- **Work order**
Only one span of the listing below should come back. It runs from the line with "use for syncing conntrack entries" through the line with "size for syncing conntrack entries", and each of its lines must be reproduced exactly.
(Beginning of Information)
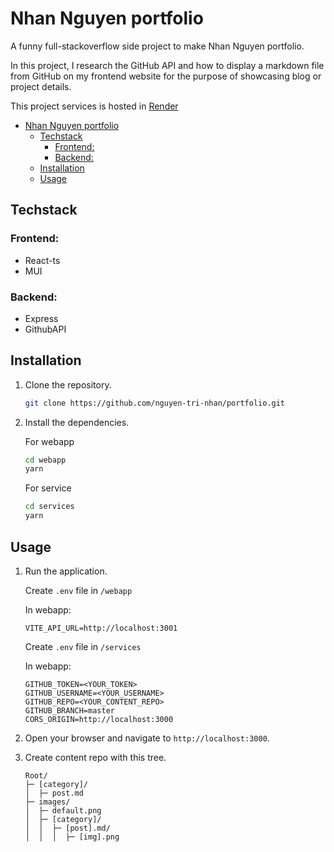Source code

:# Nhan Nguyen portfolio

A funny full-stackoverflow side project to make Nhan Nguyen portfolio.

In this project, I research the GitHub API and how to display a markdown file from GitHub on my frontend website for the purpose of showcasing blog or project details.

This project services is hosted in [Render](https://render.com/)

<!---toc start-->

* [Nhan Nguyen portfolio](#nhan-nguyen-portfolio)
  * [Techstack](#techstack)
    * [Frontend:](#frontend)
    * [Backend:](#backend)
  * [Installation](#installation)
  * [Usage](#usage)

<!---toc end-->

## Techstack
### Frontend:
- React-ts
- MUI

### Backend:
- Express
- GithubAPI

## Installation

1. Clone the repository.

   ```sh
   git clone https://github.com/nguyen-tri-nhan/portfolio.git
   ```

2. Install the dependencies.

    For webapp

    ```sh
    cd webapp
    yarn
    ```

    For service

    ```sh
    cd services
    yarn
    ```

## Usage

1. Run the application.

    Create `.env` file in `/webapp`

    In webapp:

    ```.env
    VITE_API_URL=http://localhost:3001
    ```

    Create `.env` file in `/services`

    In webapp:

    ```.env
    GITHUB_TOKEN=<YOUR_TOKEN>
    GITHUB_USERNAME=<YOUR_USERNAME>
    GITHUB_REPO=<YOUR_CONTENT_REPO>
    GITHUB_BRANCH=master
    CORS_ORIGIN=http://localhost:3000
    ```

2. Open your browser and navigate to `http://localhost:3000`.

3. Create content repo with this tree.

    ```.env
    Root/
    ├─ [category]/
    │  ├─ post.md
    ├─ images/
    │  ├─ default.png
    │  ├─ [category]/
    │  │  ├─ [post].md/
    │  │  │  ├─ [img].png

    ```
(End of Information)
(Beginning of Information)
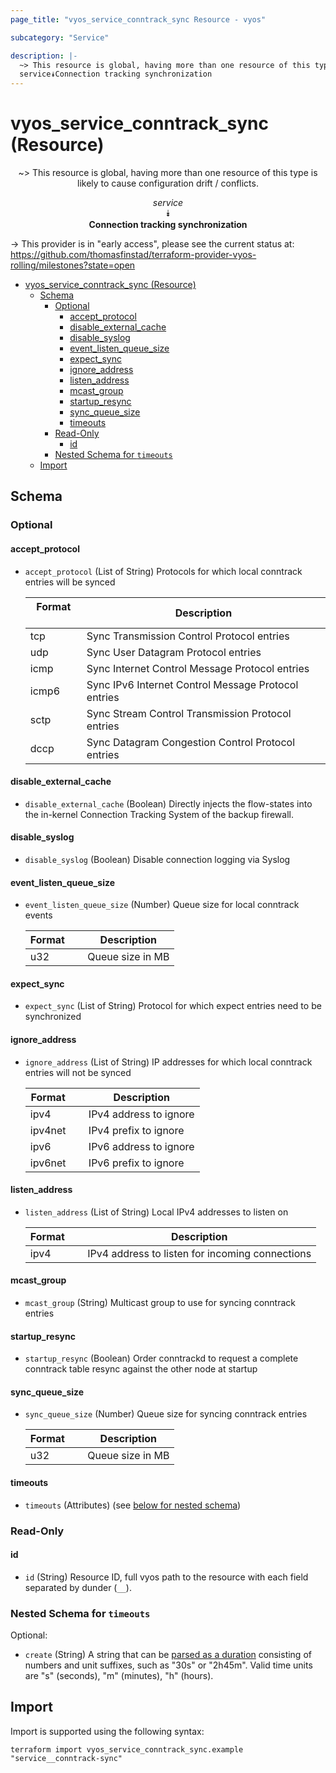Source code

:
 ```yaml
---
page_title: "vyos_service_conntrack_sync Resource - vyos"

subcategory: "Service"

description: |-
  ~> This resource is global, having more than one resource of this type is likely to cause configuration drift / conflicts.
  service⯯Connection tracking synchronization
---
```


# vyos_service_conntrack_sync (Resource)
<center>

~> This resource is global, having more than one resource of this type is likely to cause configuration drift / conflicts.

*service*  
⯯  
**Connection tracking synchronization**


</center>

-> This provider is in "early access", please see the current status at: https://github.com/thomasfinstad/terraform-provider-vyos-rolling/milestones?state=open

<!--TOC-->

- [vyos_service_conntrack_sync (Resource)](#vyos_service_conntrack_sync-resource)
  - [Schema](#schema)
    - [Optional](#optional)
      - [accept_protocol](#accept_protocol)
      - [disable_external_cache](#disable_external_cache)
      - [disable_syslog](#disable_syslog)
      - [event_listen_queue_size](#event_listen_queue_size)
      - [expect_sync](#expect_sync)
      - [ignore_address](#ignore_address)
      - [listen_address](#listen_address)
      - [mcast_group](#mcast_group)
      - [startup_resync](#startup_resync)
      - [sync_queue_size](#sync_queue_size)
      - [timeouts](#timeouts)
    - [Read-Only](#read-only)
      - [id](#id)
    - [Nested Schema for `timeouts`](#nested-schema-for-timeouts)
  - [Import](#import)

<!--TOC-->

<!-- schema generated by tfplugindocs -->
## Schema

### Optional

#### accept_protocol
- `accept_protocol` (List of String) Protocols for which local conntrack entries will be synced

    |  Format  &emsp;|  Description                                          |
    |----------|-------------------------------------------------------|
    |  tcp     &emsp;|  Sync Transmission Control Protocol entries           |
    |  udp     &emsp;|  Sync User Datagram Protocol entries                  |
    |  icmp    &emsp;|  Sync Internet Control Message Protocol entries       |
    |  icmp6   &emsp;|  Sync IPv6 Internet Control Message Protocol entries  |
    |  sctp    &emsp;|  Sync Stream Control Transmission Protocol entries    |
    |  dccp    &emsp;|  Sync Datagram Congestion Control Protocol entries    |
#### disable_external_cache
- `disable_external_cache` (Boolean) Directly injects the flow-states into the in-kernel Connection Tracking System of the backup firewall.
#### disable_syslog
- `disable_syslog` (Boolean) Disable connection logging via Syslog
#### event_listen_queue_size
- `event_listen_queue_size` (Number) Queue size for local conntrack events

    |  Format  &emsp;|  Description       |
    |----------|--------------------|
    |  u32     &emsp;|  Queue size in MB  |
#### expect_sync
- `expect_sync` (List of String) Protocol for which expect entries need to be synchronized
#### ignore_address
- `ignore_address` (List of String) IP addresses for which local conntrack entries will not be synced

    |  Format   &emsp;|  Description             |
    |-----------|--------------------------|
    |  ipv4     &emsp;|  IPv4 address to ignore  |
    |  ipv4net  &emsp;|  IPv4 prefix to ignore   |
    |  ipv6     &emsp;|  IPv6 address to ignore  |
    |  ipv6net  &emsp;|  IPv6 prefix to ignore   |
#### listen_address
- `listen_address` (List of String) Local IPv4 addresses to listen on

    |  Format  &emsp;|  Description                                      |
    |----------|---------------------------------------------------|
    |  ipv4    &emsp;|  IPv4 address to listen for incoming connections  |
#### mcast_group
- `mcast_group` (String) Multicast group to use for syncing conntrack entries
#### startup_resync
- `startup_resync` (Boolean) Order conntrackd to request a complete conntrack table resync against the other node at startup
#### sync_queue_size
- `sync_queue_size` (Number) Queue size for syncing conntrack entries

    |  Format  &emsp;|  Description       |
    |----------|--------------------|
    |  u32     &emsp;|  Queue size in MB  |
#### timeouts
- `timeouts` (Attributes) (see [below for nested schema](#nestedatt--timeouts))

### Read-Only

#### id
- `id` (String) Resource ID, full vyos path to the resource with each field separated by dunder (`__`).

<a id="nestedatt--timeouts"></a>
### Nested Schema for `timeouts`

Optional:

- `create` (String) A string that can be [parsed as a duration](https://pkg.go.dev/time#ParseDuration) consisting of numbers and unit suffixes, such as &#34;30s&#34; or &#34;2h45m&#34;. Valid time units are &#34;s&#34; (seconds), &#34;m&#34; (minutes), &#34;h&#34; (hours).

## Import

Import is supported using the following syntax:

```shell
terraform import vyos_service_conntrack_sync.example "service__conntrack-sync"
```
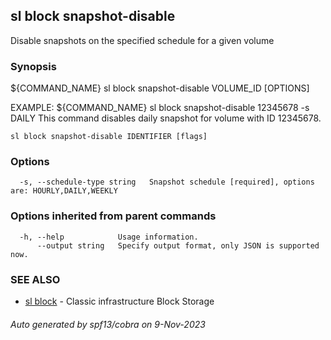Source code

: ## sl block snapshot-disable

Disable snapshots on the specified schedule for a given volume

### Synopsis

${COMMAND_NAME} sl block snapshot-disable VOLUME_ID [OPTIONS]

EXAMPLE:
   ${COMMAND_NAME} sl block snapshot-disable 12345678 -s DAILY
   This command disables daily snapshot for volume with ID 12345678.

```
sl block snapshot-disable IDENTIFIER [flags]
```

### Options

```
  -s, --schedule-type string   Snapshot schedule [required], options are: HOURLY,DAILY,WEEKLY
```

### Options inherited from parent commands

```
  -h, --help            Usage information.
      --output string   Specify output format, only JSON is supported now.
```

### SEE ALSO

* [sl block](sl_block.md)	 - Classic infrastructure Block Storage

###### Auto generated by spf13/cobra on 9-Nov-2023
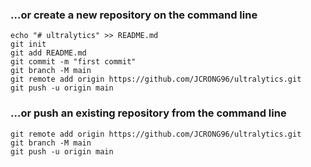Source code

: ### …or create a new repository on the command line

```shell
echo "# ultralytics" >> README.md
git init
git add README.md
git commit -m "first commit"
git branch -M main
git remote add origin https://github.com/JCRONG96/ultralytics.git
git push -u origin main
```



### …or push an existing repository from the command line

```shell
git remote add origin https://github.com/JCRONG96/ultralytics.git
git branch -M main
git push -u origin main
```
(End of Information)
- **Answer space**
- `mcast_group` (String) Multicast group to use for syncing conntrack entries
#### startup_resync
- `startup_resync` (Boolean) Order conntrackd to request a complete conntrack table resync against the other node at startup
#### sync_queue_size
- `sync_queue_size` (Number) Queue size for syncing conntrack entries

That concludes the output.